• [Aim of the exercise]:
Only the images get left out; everything else in the records is to be transcribed exactly.

══════════

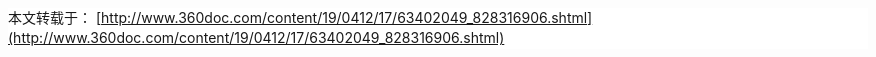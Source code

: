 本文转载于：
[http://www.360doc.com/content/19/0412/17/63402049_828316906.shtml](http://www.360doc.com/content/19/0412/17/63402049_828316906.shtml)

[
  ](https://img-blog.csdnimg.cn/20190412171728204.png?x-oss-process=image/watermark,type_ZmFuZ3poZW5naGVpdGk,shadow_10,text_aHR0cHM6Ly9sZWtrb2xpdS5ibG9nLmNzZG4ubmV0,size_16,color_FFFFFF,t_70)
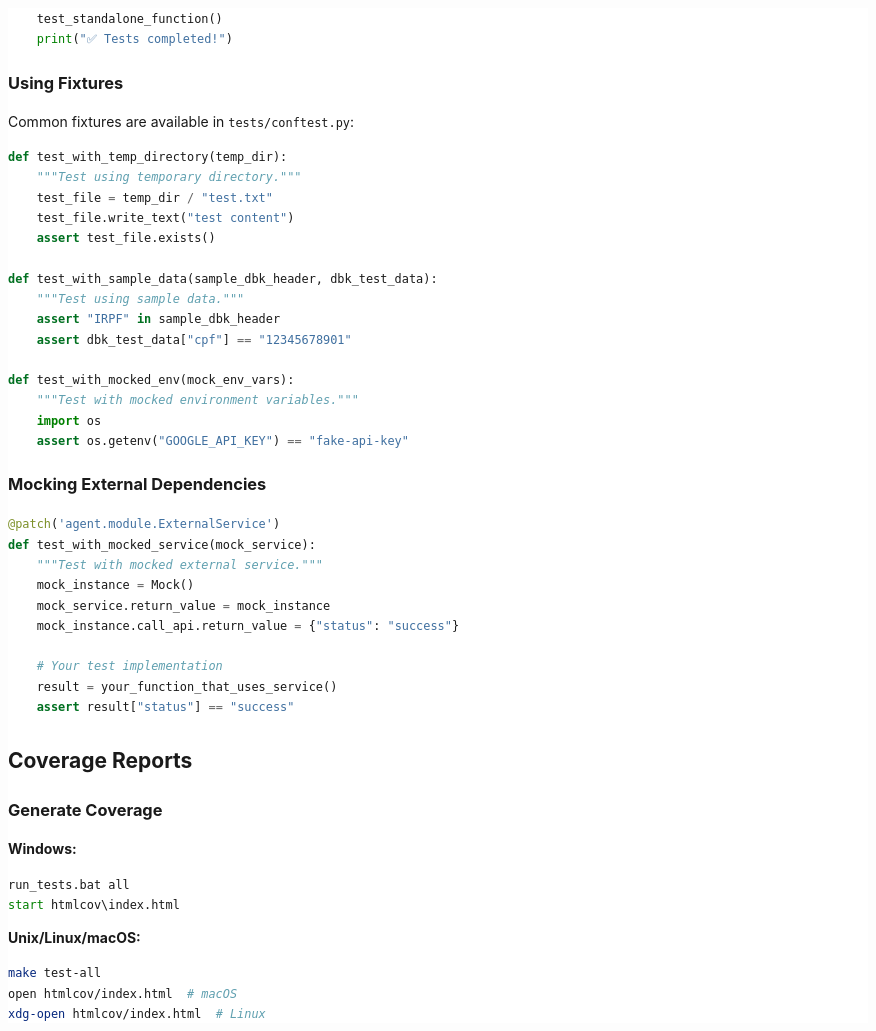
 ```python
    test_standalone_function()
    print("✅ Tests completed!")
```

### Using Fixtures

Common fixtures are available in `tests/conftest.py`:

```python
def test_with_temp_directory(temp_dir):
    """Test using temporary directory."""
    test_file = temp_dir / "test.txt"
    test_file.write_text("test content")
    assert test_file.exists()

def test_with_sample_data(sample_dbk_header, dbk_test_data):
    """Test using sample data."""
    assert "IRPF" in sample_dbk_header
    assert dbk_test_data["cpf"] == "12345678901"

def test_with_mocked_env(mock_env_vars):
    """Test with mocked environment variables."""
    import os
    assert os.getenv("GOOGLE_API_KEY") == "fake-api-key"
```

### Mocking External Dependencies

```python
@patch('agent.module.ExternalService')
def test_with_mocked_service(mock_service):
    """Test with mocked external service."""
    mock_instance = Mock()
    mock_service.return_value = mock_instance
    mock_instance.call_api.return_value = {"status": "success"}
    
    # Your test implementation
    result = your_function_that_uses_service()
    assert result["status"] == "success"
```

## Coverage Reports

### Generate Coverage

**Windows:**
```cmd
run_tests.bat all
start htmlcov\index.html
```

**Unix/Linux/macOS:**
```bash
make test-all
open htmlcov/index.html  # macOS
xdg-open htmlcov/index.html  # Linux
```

══════════

• [Solution]:
Source code

: 本文转载于：
[http://www.360doc.com/content/19/0412/17/63402049_828316906.shtml](http://www.360doc.com/content/19/0412/17/63402049_828316906.shtml)

[
  ](https://img-blog.csdnimg.cn/20190412171728204.png?x-oss-process=image/watermark,type_ZmFuZ3poZW5naGVpdGk,shadow_10,text_aHR0cHM6Ly9sZWtrb2xpdS5ibG9nLmNzZG4ubmV0,size_16,color_FFFFFF,t_70)
 ```python
    test_standalone_function()
    print("✅ Tests completed!")
```

### Using Fixtures

Common fixtures are available in `tests/conftest.py`:

```python
def test_with_temp_directory(temp_dir):
    """Test using temporary directory."""
    test_file = temp_dir / "test.txt"
    test_file.write_text("test content")
    assert test_file.exists()

def test_with_sample_data(sample_dbk_header, dbk_test_data):
    """Test using sample data."""
    assert "IRPF" in sample_dbk_header
    assert dbk_test_data["cpf"] == "12345678901"

def test_with_mocked_env(mock_env_vars):
    """Test with mocked environment variables."""
    import os
    assert os.getenv("GOOGLE_API_KEY") == "fake-api-key"
```

### Mocking External Dependencies

```python
@patch('agent.module.ExternalService')
def test_with_mocked_service(mock_service):
    """Test with mocked external service."""
    mock_instance = Mock()
    mock_service.return_value = mock_instance
    mock_instance.call_api.return_value = {"status": "success"}
    
    # Your test implementation
    result = your_function_that_uses_service()
    assert result["status"] == "success"
```

## Coverage Reports

### Generate Coverage

**Windows:**
```cmd
run_tests.bat all
start htmlcov\index.html
```

**Unix/Linux/macOS:**
```bash
make test-all
open htmlcov/index.html  # macOS
xdg-open htmlcov/index.html  # Linux
```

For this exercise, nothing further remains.